Jubilee will make mercy ‘foundation of Church’s life’


 Pope Francis has unveiled his vision for the Jubilee Year of Mercy saying that the Church must put a new and overriding emphasis on forgiveness.

The formal announcement of the Year at Vespers in St Peter’s Basilica last Saturday was accompanied by the release of the bull Misericordiae Vultus, or “The Face of Mercy”. The document opens with the declaration, “Jesus is the face of the Father’s mercy”. Francis notes that the year starts on 8 December, Feast of the Immaculate Conception and also the fiftieth anniversary of the closing of the Second Vatican Council. “The Church feels a great need to keep this event alive,” Francis writes. “With the council, the Church entered a new phase of her history … The walls which too long had made the Church a kind of fortress were torn down and the time had come to proclaim the Gospel in a new way.”

What is needed now, the Pope writes, is a shift in emphasis on the part of the Church, from a “necessary and indispensable” focus on justice, towards the “joyful call to mercy”. “The time has come” for this, he says.

The document was handed out to heads of dicasteries, representing different regions of the world, before the Holy Door of the Basilica.
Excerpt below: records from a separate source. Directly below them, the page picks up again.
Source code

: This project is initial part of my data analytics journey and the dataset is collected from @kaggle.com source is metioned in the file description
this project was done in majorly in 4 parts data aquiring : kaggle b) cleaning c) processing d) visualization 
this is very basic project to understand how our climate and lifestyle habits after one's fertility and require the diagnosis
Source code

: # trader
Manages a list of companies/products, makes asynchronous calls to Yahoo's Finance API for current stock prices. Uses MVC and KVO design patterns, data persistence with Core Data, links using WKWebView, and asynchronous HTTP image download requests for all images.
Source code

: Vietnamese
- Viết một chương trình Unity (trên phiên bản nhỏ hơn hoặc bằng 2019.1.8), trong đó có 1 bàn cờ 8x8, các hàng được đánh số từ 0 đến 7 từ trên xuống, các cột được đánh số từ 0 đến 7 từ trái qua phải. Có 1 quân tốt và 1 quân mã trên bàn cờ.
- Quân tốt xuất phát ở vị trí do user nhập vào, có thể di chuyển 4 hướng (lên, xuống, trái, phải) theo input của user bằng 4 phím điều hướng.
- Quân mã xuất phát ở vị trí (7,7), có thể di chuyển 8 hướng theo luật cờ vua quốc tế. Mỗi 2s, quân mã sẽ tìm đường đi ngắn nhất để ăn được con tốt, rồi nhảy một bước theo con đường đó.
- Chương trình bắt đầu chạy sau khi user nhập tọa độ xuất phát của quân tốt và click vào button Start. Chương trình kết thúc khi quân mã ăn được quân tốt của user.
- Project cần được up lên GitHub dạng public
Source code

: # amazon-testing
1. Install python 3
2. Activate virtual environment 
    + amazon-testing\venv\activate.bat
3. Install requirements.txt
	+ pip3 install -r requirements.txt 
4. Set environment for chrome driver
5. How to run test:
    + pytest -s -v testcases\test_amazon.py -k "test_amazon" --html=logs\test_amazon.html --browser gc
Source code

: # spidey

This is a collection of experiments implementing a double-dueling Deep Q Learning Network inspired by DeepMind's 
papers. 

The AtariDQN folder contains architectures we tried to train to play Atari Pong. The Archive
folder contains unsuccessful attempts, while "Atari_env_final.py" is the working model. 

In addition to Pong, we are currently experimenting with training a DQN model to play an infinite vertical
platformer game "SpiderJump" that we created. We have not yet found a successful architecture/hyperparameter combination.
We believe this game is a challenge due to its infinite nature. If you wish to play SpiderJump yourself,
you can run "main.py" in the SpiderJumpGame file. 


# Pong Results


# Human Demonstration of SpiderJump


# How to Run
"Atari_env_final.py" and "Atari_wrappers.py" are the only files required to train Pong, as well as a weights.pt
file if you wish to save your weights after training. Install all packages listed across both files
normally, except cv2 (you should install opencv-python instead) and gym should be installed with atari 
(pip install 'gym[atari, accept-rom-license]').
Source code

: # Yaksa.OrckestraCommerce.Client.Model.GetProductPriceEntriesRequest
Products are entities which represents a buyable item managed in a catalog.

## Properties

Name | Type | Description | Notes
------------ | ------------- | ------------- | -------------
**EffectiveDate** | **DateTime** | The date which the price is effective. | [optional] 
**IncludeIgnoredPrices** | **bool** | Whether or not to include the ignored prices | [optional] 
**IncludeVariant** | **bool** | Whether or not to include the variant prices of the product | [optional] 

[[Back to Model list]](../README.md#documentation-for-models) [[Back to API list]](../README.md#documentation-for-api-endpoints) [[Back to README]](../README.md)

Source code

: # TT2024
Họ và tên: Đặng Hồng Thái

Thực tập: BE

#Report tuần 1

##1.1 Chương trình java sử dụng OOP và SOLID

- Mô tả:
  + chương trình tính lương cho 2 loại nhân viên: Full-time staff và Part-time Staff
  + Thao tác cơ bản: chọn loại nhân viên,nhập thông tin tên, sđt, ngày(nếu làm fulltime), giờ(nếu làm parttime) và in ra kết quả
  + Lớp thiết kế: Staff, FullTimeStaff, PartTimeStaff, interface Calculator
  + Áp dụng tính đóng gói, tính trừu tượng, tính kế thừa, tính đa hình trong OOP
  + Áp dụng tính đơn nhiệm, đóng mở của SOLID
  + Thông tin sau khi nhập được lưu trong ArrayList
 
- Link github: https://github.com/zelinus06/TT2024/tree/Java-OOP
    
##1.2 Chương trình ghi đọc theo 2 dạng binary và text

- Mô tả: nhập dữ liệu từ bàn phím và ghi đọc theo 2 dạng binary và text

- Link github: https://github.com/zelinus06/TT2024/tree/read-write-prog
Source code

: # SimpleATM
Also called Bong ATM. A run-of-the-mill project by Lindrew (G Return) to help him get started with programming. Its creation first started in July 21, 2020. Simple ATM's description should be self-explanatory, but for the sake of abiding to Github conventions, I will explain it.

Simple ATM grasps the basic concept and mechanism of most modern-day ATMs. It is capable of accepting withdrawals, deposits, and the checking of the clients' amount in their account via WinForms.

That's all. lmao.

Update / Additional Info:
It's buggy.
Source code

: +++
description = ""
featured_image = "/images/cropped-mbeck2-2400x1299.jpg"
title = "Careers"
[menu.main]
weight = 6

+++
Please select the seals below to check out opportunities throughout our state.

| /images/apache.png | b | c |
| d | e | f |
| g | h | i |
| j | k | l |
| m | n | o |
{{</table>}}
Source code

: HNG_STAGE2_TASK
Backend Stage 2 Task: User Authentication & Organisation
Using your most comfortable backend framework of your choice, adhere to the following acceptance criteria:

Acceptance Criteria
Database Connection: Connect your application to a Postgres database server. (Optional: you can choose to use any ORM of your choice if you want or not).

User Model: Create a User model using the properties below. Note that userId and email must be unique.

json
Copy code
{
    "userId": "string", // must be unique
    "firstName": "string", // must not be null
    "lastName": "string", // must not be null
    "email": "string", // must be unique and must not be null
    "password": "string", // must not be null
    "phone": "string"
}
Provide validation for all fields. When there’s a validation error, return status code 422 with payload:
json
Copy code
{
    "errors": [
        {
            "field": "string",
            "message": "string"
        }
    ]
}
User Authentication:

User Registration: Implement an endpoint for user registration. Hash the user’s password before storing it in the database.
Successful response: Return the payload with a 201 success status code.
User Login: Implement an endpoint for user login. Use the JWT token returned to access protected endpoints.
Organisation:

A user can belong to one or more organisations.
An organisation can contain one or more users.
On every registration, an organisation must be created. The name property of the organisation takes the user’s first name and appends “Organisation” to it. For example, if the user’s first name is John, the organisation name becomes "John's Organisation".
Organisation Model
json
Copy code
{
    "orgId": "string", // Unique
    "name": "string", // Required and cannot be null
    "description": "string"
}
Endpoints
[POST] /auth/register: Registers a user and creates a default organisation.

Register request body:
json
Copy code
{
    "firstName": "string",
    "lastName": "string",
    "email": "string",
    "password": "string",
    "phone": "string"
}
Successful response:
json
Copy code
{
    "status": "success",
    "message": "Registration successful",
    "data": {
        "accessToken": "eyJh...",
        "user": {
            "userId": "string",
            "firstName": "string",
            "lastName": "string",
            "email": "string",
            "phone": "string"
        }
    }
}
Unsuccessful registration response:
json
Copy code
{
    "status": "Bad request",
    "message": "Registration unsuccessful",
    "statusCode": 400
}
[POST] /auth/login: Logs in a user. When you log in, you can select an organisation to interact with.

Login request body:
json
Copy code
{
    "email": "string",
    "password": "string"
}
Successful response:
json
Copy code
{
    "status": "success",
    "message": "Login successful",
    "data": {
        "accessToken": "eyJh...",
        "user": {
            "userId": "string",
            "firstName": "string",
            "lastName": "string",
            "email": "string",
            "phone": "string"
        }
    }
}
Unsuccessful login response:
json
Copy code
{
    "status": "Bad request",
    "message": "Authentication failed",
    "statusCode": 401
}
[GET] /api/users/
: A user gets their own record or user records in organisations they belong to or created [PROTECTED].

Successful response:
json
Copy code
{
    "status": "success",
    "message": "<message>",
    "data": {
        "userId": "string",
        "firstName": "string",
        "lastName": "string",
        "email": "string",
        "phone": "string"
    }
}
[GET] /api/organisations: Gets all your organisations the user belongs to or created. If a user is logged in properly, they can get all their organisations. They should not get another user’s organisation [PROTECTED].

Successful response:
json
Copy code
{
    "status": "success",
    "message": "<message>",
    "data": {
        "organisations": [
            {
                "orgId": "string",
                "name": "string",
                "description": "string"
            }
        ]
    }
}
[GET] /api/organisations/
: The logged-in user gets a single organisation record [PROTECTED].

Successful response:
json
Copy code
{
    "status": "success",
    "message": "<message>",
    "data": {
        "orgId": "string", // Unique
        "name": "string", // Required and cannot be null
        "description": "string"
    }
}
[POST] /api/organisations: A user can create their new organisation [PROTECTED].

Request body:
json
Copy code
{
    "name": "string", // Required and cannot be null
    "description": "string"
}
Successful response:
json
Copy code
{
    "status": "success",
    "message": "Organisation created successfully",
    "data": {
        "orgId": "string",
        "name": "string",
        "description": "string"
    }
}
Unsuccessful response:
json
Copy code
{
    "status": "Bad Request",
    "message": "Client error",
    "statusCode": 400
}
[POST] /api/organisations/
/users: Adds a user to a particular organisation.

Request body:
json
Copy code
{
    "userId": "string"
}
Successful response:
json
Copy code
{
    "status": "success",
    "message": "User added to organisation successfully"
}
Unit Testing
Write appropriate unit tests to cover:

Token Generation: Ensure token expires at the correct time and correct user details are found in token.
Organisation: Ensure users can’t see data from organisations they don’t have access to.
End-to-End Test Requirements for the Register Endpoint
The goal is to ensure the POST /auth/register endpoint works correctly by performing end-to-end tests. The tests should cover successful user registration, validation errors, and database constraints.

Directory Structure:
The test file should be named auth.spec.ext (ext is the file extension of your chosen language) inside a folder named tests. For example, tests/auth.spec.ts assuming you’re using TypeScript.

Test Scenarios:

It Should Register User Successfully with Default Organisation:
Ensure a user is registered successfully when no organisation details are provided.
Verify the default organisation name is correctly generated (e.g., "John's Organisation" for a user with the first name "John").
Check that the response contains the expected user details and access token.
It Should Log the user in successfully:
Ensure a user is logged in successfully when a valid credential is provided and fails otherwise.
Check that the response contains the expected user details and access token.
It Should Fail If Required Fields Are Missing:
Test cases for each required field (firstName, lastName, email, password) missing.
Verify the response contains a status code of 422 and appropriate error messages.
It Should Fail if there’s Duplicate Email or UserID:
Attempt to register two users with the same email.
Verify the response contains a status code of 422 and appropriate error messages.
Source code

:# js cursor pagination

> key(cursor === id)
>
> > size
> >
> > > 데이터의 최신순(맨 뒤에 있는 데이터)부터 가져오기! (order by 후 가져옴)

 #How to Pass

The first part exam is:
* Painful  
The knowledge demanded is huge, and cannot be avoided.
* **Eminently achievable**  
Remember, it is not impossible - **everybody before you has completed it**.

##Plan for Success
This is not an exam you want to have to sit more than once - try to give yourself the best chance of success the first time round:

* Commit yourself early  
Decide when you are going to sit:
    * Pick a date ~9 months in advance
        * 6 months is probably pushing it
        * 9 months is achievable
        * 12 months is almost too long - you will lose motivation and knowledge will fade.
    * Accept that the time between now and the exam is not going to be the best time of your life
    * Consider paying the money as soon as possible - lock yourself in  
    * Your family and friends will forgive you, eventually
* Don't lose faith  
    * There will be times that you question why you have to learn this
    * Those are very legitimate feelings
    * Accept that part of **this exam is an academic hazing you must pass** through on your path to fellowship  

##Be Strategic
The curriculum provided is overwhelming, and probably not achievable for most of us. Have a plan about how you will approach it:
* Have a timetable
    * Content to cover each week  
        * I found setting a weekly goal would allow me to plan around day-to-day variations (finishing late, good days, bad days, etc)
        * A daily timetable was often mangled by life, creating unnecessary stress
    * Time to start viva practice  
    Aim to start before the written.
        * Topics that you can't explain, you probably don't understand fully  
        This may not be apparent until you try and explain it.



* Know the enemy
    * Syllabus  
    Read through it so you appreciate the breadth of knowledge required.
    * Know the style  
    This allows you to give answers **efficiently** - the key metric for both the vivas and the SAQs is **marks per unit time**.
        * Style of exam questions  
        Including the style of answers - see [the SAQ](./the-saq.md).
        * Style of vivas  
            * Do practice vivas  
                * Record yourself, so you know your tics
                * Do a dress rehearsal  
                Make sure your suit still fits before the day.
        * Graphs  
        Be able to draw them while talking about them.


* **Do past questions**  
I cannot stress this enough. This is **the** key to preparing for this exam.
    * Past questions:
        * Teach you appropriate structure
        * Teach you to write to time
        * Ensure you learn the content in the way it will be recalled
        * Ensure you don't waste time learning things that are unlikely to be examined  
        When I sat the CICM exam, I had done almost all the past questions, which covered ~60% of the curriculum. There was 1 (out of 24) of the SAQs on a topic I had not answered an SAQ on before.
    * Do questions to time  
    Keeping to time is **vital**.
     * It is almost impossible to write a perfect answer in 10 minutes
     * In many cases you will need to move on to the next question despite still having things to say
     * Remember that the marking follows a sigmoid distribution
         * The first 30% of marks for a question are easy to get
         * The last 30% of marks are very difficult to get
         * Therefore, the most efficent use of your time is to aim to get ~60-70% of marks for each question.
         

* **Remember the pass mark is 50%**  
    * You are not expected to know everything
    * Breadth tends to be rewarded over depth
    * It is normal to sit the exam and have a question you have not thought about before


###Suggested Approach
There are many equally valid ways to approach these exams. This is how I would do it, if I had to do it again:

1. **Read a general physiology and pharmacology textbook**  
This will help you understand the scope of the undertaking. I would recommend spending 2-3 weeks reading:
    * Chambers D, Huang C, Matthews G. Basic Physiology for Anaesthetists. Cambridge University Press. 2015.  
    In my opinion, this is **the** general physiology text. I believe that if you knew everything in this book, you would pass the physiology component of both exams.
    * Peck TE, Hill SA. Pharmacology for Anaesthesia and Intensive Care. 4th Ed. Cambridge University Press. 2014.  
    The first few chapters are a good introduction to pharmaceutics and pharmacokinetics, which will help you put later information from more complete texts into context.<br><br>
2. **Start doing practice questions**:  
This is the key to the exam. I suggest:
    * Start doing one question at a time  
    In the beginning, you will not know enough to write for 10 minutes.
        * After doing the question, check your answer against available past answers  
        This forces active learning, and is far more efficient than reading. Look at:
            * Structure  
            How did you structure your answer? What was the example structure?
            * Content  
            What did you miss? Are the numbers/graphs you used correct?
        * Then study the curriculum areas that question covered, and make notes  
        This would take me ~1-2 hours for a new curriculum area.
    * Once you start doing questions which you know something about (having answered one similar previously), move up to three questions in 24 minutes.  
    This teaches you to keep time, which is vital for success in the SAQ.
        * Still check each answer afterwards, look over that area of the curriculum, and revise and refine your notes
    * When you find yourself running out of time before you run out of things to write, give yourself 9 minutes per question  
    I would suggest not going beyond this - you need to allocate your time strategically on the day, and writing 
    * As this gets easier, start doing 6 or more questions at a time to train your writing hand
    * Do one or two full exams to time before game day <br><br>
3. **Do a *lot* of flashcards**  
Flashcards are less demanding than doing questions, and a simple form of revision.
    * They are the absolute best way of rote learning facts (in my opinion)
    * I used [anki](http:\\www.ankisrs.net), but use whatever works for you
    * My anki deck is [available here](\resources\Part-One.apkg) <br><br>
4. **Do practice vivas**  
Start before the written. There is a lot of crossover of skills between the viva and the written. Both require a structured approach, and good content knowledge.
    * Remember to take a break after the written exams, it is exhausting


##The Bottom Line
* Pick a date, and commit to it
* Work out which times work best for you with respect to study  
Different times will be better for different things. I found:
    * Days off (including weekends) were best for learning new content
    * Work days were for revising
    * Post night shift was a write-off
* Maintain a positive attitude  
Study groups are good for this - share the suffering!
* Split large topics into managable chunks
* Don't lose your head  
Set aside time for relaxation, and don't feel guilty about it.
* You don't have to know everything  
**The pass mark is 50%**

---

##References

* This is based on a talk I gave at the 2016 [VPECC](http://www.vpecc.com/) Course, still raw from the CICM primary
In a gesture read by some as expressing a particular concern for the Jubilee in Africa, he handed the bull to Archbishop Bartolome Adoukonou of Benin, secretary of the Pontifical Council for Culture. One of Francis’ aims is to focus the minds of the Synod on the Family in October on a “merciful” solution for the divorced and remarried, some Vatican observers have claimed.

Francis said in the document that it would be a time for Catholics to contemplate just how merciful God has been to them and to understand better how they are called to be merciful to others. Mercy, he wrote, is “the very foundation of the Church’s life” and “all of her pastoral activity should be caught up in the tenderness she makes present to believers”.